As we approach the solar maximum of our current solar cycle, anticipation is building for Northern Lights displays at lower latitudes and in novel locales where the Aurora has rarely been captured before. This cosmic spectacle is inspiring photographers worldwide to plan and execute nighttime shoots that result in these awe-inspiring images. The 6th edition of the Northern Lights Photographer of the Year (NLPOTY) showcases the 25 best captures from around the globe from locations known locations such as Iceland to more unexpected places like Wales, UK.
The NLPOTY offers a visual journey that spans the globe, from the remote boreal forests of the Arctic to the expansive landscapes of Australia and New Zealand. Along the way, witness the Northern Lights gracing the skies above spectacular lakes, majestic mountains, and pristine beaches, creating a symphony of colors that transcends borders and cultures.

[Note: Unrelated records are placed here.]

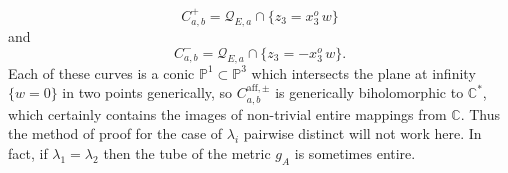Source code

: \documentclass[12pt,reqno]{amsart}\usepackage{amssymb,amsmath,amscd,epsfig,amsthm,enumerate,import,eufrak}
\theoremstyle{definition}
\theoremstyle{remark}
\numberwithin{equation}{section}
\theoremstyle{plain}
\theoremstyle{definition}
\def \c {\mathbb{C}}
\def \p {\mathbb{P}}
\def \q {\mathcal{Q}}
\theoremstyle{remark}
\numberwithin{theorem}{section}
\begin{document}
%
\[
	C^+_{a,b} = \q_{E,a} \cap \{ z_3 = x_3^o \, w\} 
\]
%
and
%
\[	
	C^-_{a,b} = \q_{E,a} \cap \{z_3 = - x_3^o \, w\}. 
\]
%
Each of these curves is a conic $\p^1 \subset \p^3$ which intersects the plane at infinity $\{w = 0\}$ in two points generically, so $C^{\text{aff}, \pm}_{a,b}$ is generically biholomorphic to $\c^*$, which certainly contains the images of non-trivial entire mappings from $\c$. Thus the method of proof for the case of $\lambda_i$ pairwise distinct will not work here. In fact, if $\lambda_1 = \lambda_2$ then the tube of the metric $g_A$ is sometimes entire.
%
%
%
%
%
%
%
%
%
%
%
\end{document}
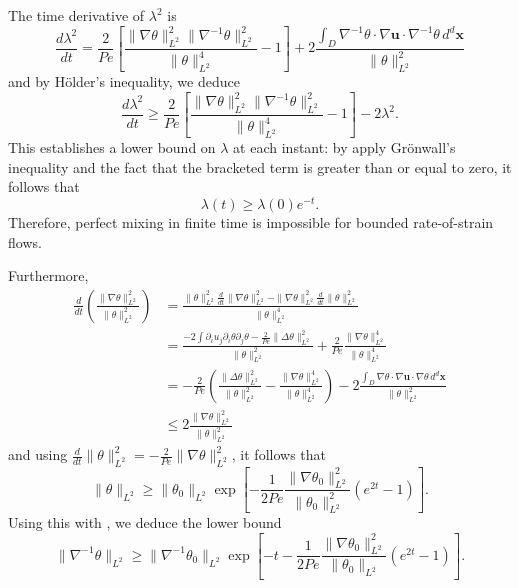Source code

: \documentclass[12pt]{iopart}
\newcommand{\ddt}[1]{\frac{d #1}{dt}}
\newcommand{\hmone}[1]{\|\nabla^{-1} #1\|_{L^{2}}}
\newcommand{\ltwo}[1]{\|#1\|_{L^{2}}}
\newcommand{\hone}[1]{\| \nabla #1\|_{L^{2}}}
\newcommand{\sint}[1]{\int_{D} #1 \, d^{d}\mathbf{x}}
\renewcommand{\vec}[1]{\mathbf{#1}}
\begin{document}
The time derivative of $\lambda^2$ is
%
\begin{equation*}
	\ddt{\lambda^2} = \frac{2}{Pe}
		\left[ 
			\frac{\hone{\theta}^2\hmone{\theta}^2}
					{\ltwo{\theta}^4}  
			- 1
		\right]
		+ 2 \frac{\sint{\nabla^{-1}\theta \cdot \nabla\vec{u} \cdot 
							\nabla^{-1}\theta  }}
					  {\ltwo{\theta}^{2}}
\end{equation*}
and by H\"older's inequality, we deduce
\begin{equation*}
\label{eq:length_ineq_rate-of-strain}
	\ddt{\lambda^2} \geq \frac{2}{Pe} \left[ 
			\frac{\hone{\theta}^2\hmone{\theta}^2}
					{\ltwo{\theta}^4}  
			- 1
		\right] - 2  \lambda^2 .
\end{equation*}
This establishes a lower bound on $\lambda$ at each instant: by apply Gr\"onwall's inequality and the fact that the bracketed term is greater than or equal to zero, it follows that
%
\begin{equation}
\label{eq:exponential_enstrophy}
	\lambda (t) \geq \lambda(0)e^{- t}.
\end{equation}
%
Therefore, perfect mixing in finite time is impossible for bounded rate-of-strain flows.

Furthermore,
%
 \begin{eqnarray*}
\frac{d}{dt}\left(\frac{\|\nabla\theta\|_{L^{2}}^2}{\|\theta\|_{L^{2}}^2}\right) &= \frac{\|\theta\|_{L^{2}}^2\frac{d}{dt}\|\nabla\theta\|_{L^{2}}^2-\|\nabla\theta\|_{L^{2}}^2\frac{d}{dt}\|\theta\|_{L^{2}}^2}{\|\theta\|_{L^{2}}^4}\\
&= \frac{-2\int \partial_{i}u_{j}\partial_{i}\theta\partial_{j}\theta - \frac{2}{Pe} \|\Delta\theta\|_{L^{2}}^2}{\|\theta\|_{L^{2}}^2}+\frac{2}{Pe}\frac{\|\nabla\theta\|_{L^{2}}^4}{\|\theta\|_{L^{2}}^4} \\
&=-\frac{2}{Pe}\left(\frac{\|\Delta\theta\|_{L^{2}}^2}{\|\theta\|_{L^{2}}^2} - \frac{\|\nabla\theta\|_{L^{2}}^4}{\|\theta\|_{L^{2}}^4} \right) - 2\frac{\sint{\nabla\theta \cdot \nabla\vec{u} \cdot \nabla\theta  }}{\|\theta\|_{L^{2}}^2} 
\\
&\leq 2 \frac{\hone{\theta}^2}{\ltwo{\theta}^2}
\end{eqnarray*}
%
and using $\ddt{}\ltwo{\theta}^2 = -\frac{2}{Pe} \hone{\theta}^2$, it follows that
\begin{equation}
\ltwo{\theta}\geq  \ltwo{\theta_{0}}\exp\left[-\frac{1}{2Pe}\frac{\hone{\theta_{0}}^2}{\ltwo{\theta_{0}}^2}\left(e^{2 t} -1\right)\right].
\end{equation}
Using this with , we deduce the lower bound
\begin{equation}
\hmone{\theta} \geq  \hmone{\theta_{0}} \exp\left[- t -\frac{1}{2 Pe}\frac{\hone{\theta_{0}}^2}{\ltwo{\theta_{0}}}\left(e^{2 t} -1\right)\right].
\end{equation}
\end{document}

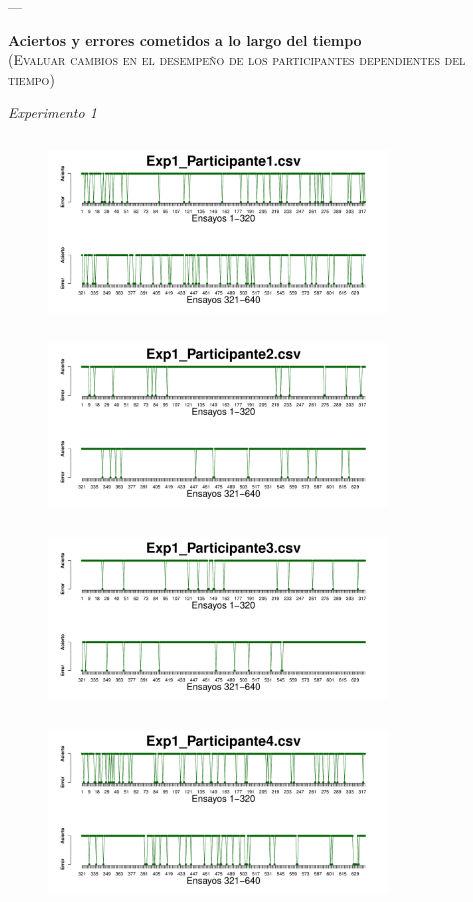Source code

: \documentclass[a4paper ]{article}
\begin{document}
---
\vspace{3mm}
\begin{center}
{\LARGE \textbf{Aciertos y errores cometidos a lo largo del tiempo}}\\
{\small \textsc{(Evaluar cambios en el desempeño de los participantes dependientes del tiempo)}}\\
\smallskip
\end{center}
\begin{center}
{\LARGE \textit{Experimento 1}}\\
\end{center}
\vspace{3mm}
\begin{figure}[th]
\centering
\includegraphics[width=9cm, height=5cm]{Figures/Success_Exp1_P1} \includegraphics[width=9cm, height=5cm]{Figures/Success_Exp1_P2} 
\includegraphics[width=9cm, height=5cm]{Figures/Success_Exp1_P3} \includegraphics[width=9cm, height=5cm]{Figures/Success_Exp1_P4} 

\end{figure}
\end{document}
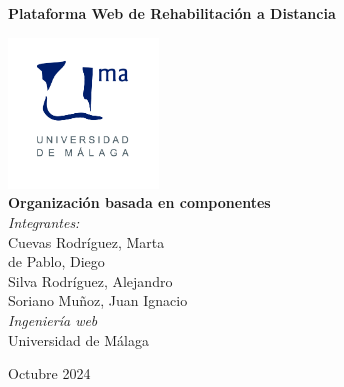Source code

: \documentclass{article}
\begin{document}
	
	\begin{titlepage}
		\centering
		\vspace*{3cm}
		
		{\Huge \textbf{Plataforma Web de Rehabilitación a Distancia}\\[0.5cm]}
		
		\vspace{2cm}
		\includegraphics[width=0.3\textwidth]{images/uma_logo.jpg}\\[1cm]
		
		{\LARGE \textbf{Organización basada en componentes}\\[0.5cm]}
		{\large \textit{Integrantes:}\\
			Cuevas Rodríguez, Marta\\
			de Pablo, Diego\\
			Silva Rodríguez, Alejandro\\
			Soriano Muñoz, Juan Ignacio\\
		}
		\vfill
		{\large \textit{Ingeniería web}\\
			Universidad de Málaga\\
		}
		
		\vfill
		
		{\large Octubre 2024}
	\end{titlepage}
	
	\tableofcontents
	
	\newpage
	
\end{document}
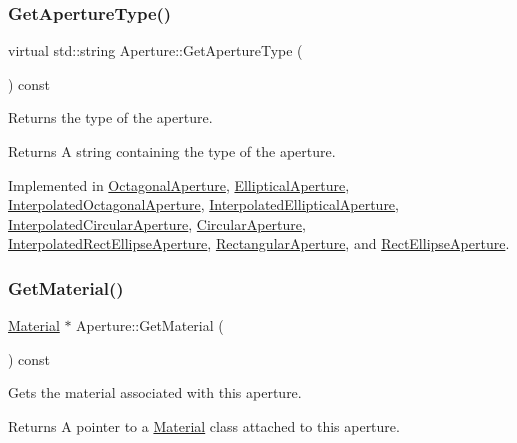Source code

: \subsubsection{\texorpdfstring{Get\+Aperture\+Type()}{GetApertureType()}}
{\footnotesize\ttfamily virtual std\+::string Aperture\+::\+Get\+Aperture\+Type (\begin{DoxyParamCaption}{ }\end{DoxyParamCaption}) const\hspace{0.3cm}{\ttfamily [pure virtual]}}

Returns the type of the aperture. \begin{DoxyReturn}{Returns}
A string containing the type of the aperture. 
\end{DoxyReturn}


Implemented in \hyperlink{classOctagonalAperture_ada756a63c21912b26d79a5743bbd051f}{Octagonal\+Aperture}, \hyperlink{classEllipticalAperture_a8c56e3ab5e8483dd42ed6e35855409df}{Elliptical\+Aperture}, \hyperlink{classInterpolatedOctagonalAperture_a9e16536001e2732bcaf15d55134e05bf}{Interpolated\+Octagonal\+Aperture}, \hyperlink{classInterpolatedEllipticalAperture_a02a87b57b089796ccf55c9bbe16a11ec}{Interpolated\+Elliptical\+Aperture}, \hyperlink{classInterpolatedCircularAperture_ad6c2112ec4e0bd1b21b679e3fab08704}{Interpolated\+Circular\+Aperture}, \hyperlink{classCircularAperture_a18f05ba1dde35881014ba3aa2ed693bc}{Circular\+Aperture}, \hyperlink{classInterpolatedRectEllipseAperture_a310886ba54e5ea6a4e95d8946c9a7440}{Interpolated\+Rect\+Ellipse\+Aperture}, \hyperlink{classRectangularAperture_ac7d8e273423b18e1898286a51e3f22c7}{Rectangular\+Aperture}, and \hyperlink{classRectEllipseAperture_a983dec943872b82aa91f74cd10558207}{Rect\+Ellipse\+Aperture}.

\mbox{\label{classAperture_ae75acab11fe8687836cd71afe80e9dd2}} 
\subsubsection{\texorpdfstring{Get\+Material()}{GetMaterial()}}
{\footnotesize\ttfamily \hyperlink{classMaterial}{Material} $\ast$ Aperture\+::\+Get\+Material (\begin{DoxyParamCaption}{ }\end{DoxyParamCaption}) const}

Gets the material associated with this aperture. \begin{DoxyReturn}{Returns}
A pointer to a \hyperlink{classMaterial}{Material} class attached to this aperture. 
\end{DoxyReturn}
\mbox{\label{classAperture_ad0ea7907d393ec1e6a8303343fe9dd29}}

Among the top 25 images is Nickolas Warner’s Storm Over Sukakpak (shot on a Sony A7R IV) taken in Alaska, USA on a night when the sky exploded with more energy than he’d ever seen in a decade of photographing the Aurora. Lost Who I Want to Be taken on a Canon 6D by Jordan McInally captures the Aurora Australis (the southern lights) over the Brooks Mountain Range in glorious hues of purple, pink and yellow while a photo by Frøydis Dalheim titled Circle of Life (taken with a Canon EOS 5D Mark IV) perfectly embodies what we dream up when we think of the Northern Lights with the forests of Lapland, Finland lit up by greeny turquoise light.
Choosing a favorite entry is incredibly difficult when they’re all so stunning but for me, The Dance of the Green Lady shot with a Nikon Z5 by Luis Cajete has the slight edge. Taken in Haifoss, Iceland, it captures not only the beauty of the greenish-pink northern lights that dance in the sky but a breathtaking waterfall situated beneath them. He explains, “When we saw the first green lights through the window, we jumped outside. The sky exploded above us; the Northern Lights moved swiftly, and the strong wind continued to put us to the test.”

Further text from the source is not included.